Servings: 10 (3 Ounces Per Serving)
We grill our pizza dough which is super easy and crunchy. We hope you will make this recipe every week in your home for pizza night by using a variety of toppings to make your pizza colorful, creative and YUM!
Ingredients
2 cups all purpose, unbleached flour1½ cups whole wheat flour + extra flour to dust
2 teaspoons baking powder, low sodium
1 tablespoon honey
2 tablespoons extra virgin olive oil
1½ cups water
Canola cooking oil spray
Directions
- In a large mixing bowl, combine flours and baking powder. Make a well in the center of the dry ingredients and add 1 tablespoon honey, 2 tablespoons olive oil and 1½ cups water.
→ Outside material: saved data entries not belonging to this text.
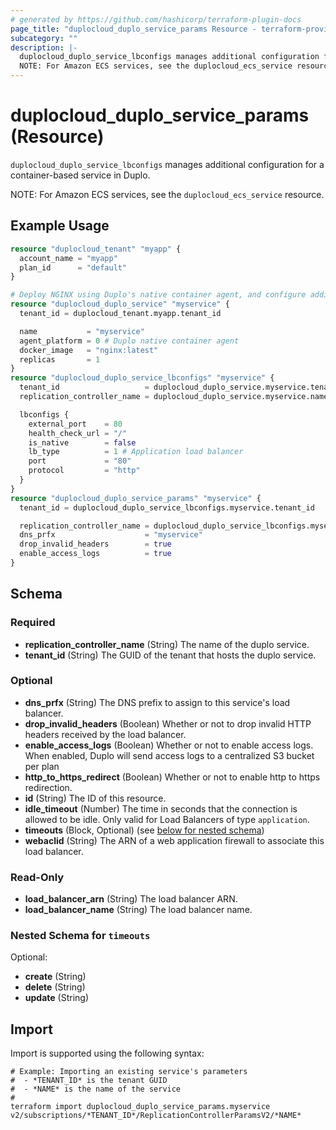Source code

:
 ```yaml
---
# generated by https://github.com/hashicorp/terraform-plugin-docs
page_title: "duplocloud_duplo_service_params Resource - terraform-provider-duplocloud"
subcategory: ""
description: |-
  duplocloud_duplo_service_lbconfigs manages additional configuration for a container-based service in Duplo.
  NOTE: For Amazon ECS services, see the duplocloud_ecs_service resource.
---
```


# duplocloud_duplo_service_params (Resource)

`duplocloud_duplo_service_lbconfigs` manages additional configuration for a container-based service in Duplo.

NOTE: For Amazon ECS services, see the `duplocloud_ecs_service` resource.

## Example Usage

```terraform
resource "duplocloud_tenant" "myapp" {
  account_name = "myapp"
  plan_id      = "default"
}

# Deploy NGINX using Duplo's native container agent, and configure additional load balancer settings.
resource "duplocloud_duplo_service" "myservice" {
  tenant_id = duplocloud_tenant.myapp.tenant_id

  name           = "myservice"
  agent_platform = 0 # Duplo native container agent
  docker_image   = "nginx:latest"
  replicas       = 1
}
resource "duplocloud_duplo_service_lbconfigs" "myservice" {
  tenant_id                   = duplocloud_duplo_service.myservice.tenant_id
  replication_controller_name = duplocloud_duplo_service.myservice.name

  lbconfigs {
    external_port    = 80
    health_check_url = "/"
    is_native        = false
    lb_type          = 1 # Application load balancer
    port             = "80"
    protocol         = "http"
  }
}
resource "duplocloud_duplo_service_params" "myservice" {
  tenant_id = duplocloud_duplo_service_lbconfigs.myservice.tenant_id

  replication_controller_name = duplocloud_duplo_service_lbconfigs.myservice.replication_controller_name
  dns_prfx                    = "myservice"
  drop_invalid_headers        = true
  enable_access_logs          = true
}
```

<!-- schema generated by tfplugindocs -->
## Schema

### Required

- **replication_controller_name** (String) The name of the duplo service.
- **tenant_id** (String) The GUID of the tenant that hosts the duplo service.

### Optional

- **dns_prfx** (String) The DNS prefix to assign to this service's load balancer.
- **drop_invalid_headers** (Boolean) Whether or not to drop invalid HTTP headers received by the load balancer.
- **enable_access_logs** (Boolean) Whether or not to enable access logs.  When enabled, Duplo will send access logs to a centralized S3 bucket per plan
- **http_to_https_redirect** (Boolean) Whether or not to enable http to https redirection.
- **id** (String) The ID of this resource.
- **idle_timeout** (Number) The time in seconds that the connection is allowed to be idle. Only valid for Load Balancers of type `application`.
- **timeouts** (Block, Optional) (see [below for nested schema](#nestedblock--timeouts))
- **webaclid** (String) The ARN of a web application firewall to associate this load balancer.

### Read-Only

- **load_balancer_arn** (String) The load balancer ARN.
- **load_balancer_name** (String) The load balancer name.

<a id="nestedblock--timeouts"></a>
### Nested Schema for `timeouts`

Optional:

- **create** (String)
- **delete** (String)
- **update** (String)

## Import

Import is supported using the following syntax:

```shell
# Example: Importing an existing service's parameters
#  - *TENANT_ID* is the tenant GUID
#  - *NAME* is the name of the service
#
terraform import duplocloud_duplo_service_params.myservice v2/subscriptions/*TENANT_ID*/ReplicationControllerParamsV2/*NAME*
```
- Fold ingredients together with a large spoon, making sure all flour is off the sides of the bowl.
- Once completely combined, turn dough out onto a clean, flour-dusted surface and knead dough for 5-10 minutes, until it becomes pliable. Add flour as needed to keep dough from sticking to hands and work surface.
- Wrap dough tightly in plastic wrap and place in refrigerator to cool for at least 30 minutes.
- Dust the surface with whole wheat flour before rolling out the dough.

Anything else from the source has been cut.